Available data =>
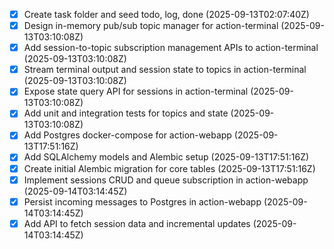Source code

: - [x] Create task folder and seed todo, log, done (2025-09-13T02:07:40Z)
- [x] Design in-memory pub/sub topic manager for action-terminal (2025-09-13T03:10:08Z)
- [x] Add session-to-topic subscription management APIs to action-terminal (2025-09-13T03:10:08Z)
- [x] Stream terminal output and session state to topics in action-terminal (2025-09-13T03:10:08Z)
- [x] Expose state query API for sessions in action-terminal (2025-09-13T03:10:08Z)
- [x] Add unit and integration tests for topics and state (2025-09-13T03:10:08Z)
- [x] Add Postgres docker-compose for action-webapp (2025-09-13T17:51:16Z)
- [x] Add SQLAlchemy models and Alembic setup (2025-09-13T17:51:16Z)
- [x] Create initial Alembic migration for core tables (2025-09-13T17:51:16Z)
- [x] Implement sessions CRUD and queue subscription in action-webapp (2025-09-14T03:14:45Z)
- [x] Persist incoming messages to Postgres in action-webapp (2025-09-14T03:14:45Z)
- [x] Add API to fetch session data and incremental updates (2025-09-14T03:14:45Z)

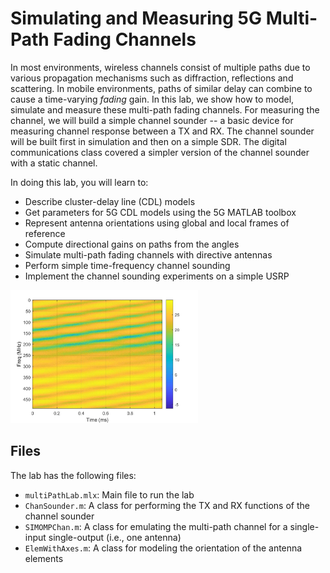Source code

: # Simulating and Measuring 5G Multi-Path Fading Channels

In most environments,  wireless channels consist of multiple paths due to various
propagation mechanisms such as diffraction, reflections and scattering.
In mobile environments, paths of similar delay can combine to cause a time-varying *fading*
gain. In this lab, we show how to model, simulate and
measure these multi-path fading channels.  For measuring the channel, we will build
a simple channel sounder  -- a basic device for measuring channel response
between a TX and RX.  The channel sounder will be built first in simulation
and then on a simple SDR.  The digital communications class covered a simpler
version of the channel sounder with a static channel.

In doing this lab, you will learn to:

* Describe cluster-delay line (CDL) models
* Get parameters for 5G CDL models using the 5G MATLAB toolbox
* Represent antenna orientations using global and local frames of reference
* Compute directional gains on paths from the angles
* Simulate multi-path fading channels with directive antennas
* Perform simple time-frequency channel sounding
* Implement the channel sounding experiments on a simple USRP

<img src="fading.jpg" alt="Simulated multi-path fading channel" width="300">

## Files
The lab has the following files:

* `multiPathLab.mlx`: Main file to run the lab
* `ChanSounder.m`:  A class for performing the TX and RX functions of the channel sounder
* `SIMOMPChan.m`:  A class for emulating the multi-path channel for a single-input single-output (i.e., one antenna)
* `ElemWithAxes.m`:  A class for modeling the orientation of the antenna elements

Task => Type the records out again in full, exactly, with each picture omitted.

Reply =>
Source code

: - [x] Create task folder and seed todo, log, done (2025-09-13T02:07:40Z)
- [x] Design in-memory pub/sub topic manager for action-terminal (2025-09-13T03:10:08Z)
- [x] Add session-to-topic subscription management APIs to action-terminal (2025-09-13T03:10:08Z)
- [x] Stream terminal output and session state to topics in action-terminal (2025-09-13T03:10:08Z)
- [x] Expose state query API for sessions in action-terminal (2025-09-13T03:10:08Z)
- [x] Add unit and integration tests for topics and state (2025-09-13T03:10:08Z)
- [x] Add Postgres docker-compose for action-webapp (2025-09-13T17:51:16Z)
- [x] Add SQLAlchemy models and Alembic setup (2025-09-13T17:51:16Z)
- [x] Create initial Alembic migration for core tables (2025-09-13T17:51:16Z)
- [x] Implement sessions CRUD and queue subscription in action-webapp (2025-09-14T03:14:45Z)
- [x] Persist incoming messages to Postgres in action-webapp (2025-09-14T03:14:45Z)
- [x] Add API to fetch session data and incremental updates (2025-09-14T03:14:45Z)

Source code

: # Simulating and Measuring 5G Multi-Path Fading Channels

In most environments,  wireless channels consist of multiple paths due to various
propagation mechanisms such as diffraction, reflections and scattering.
In mobile environments, paths of similar delay can combine to cause a time-varying *fading*
gain. In this lab, we show how to model, simulate and
measure these multi-path fading channels.  For measuring the channel, we will build
a simple channel sounder  -- a basic device for measuring channel response
between a TX and RX.  The channel sounder will be built first in simulation
and then on a simple SDR.  The digital communications class covered a simpler
version of the channel sounder with a static channel.

In doing this lab, you will learn to:

* Describe cluster-delay line (CDL) models
* Get parameters for 5G CDL models using the 5G MATLAB toolbox
* Represent antenna orientations using global and local frames of reference
* Compute directional gains on paths from the angles
* Simulate multi-path fading channels with directive antennas
* Perform simple time-frequency channel sounding
* Implement the channel sounding experiments on a simple USRP

<img src="fading.jpg" alt="Simulated multi-path fading channel" width="300">

## Files
The lab has the following files:

* `multiPathLab.mlx`: Main file to run the lab
* `ChanSounder.m`:  A class for performing the TX and RX functions of the channel sounder
* `SIMOMPChan.m`:  A class for emulating the multi-path channel for a single-input single-output (i.e., one antenna)
* `ElemWithAxes.m`:  A class for modeling the orientation of the antenna elements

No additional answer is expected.